Quem defende que a justiça seja esgarçada até o ponto em que ricos e poderosos se tornem inimputáveis? Quem defende o vale-tudo para os que têm dinheiro?
Obviamente, os próprios bandidos ricos e poderosos. Ou seus cúmplices. Ou seus puxa-sacos.
Não me venham com essa história de que a Constituição exige que todas as instâncias sejam percorridas para que a pena comece a ser cumprida. Não exige, e o provaram com contundência de ferro vários ministros que julgaram o habeas corpus de Lula, nesta quarta-feira (4), no STF.
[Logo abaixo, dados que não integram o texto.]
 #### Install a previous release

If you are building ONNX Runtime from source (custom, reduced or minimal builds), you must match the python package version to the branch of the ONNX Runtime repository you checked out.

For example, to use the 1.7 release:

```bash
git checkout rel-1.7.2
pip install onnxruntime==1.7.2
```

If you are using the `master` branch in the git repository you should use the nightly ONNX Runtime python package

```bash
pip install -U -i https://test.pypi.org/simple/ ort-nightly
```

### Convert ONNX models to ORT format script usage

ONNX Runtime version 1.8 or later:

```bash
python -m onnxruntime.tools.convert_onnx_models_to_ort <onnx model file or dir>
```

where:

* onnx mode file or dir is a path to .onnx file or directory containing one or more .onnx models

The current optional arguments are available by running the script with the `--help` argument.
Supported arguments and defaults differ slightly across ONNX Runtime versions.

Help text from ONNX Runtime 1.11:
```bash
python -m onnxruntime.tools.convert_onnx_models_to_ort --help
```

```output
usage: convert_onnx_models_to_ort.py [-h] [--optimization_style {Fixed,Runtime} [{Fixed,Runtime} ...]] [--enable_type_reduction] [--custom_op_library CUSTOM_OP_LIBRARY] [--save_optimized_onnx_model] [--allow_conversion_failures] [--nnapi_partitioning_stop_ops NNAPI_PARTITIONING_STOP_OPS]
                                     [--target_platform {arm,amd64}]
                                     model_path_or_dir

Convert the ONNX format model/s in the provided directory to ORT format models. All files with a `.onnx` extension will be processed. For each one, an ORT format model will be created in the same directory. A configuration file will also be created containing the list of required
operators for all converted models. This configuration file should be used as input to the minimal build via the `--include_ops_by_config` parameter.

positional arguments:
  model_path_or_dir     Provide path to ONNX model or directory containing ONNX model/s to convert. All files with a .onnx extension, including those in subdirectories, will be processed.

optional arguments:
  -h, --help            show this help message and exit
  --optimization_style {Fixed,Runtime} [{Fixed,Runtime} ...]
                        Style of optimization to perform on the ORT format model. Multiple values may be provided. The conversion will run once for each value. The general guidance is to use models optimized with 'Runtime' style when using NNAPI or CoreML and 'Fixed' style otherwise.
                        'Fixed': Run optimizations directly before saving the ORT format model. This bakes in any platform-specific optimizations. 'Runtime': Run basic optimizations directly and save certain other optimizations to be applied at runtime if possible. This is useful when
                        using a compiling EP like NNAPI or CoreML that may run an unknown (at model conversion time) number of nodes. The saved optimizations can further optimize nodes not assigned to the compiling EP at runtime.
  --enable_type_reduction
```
O voto de Luís Roberto Barroso, aliás, deveria ser transcrito, virar livro e ser distribuído nas faculdades de ciências humanas. Que clareza. Que análise precisa do que é o Brasil. E, antes dele, o pronunciamento de Alexandre de Moraes foi firme de pedra. Quando questionado pelo advogado de Lula, ele respondeu como se desse um tapa:
– Talvez o advogado não estivesse prestando atenção no voto, porque estava conversando.
Mas aí veio Rosa Weber. Nervosa, quase trêmula, Rosa Weber foi o anti-Barroso: ao invés de clara, obscura; ao invés de precisa, tortuosa. Nos primeiros minutos de seu voto, parecia que se estava assistindo a um discurso de Odorico Paraguaçu. Que língua era aquela?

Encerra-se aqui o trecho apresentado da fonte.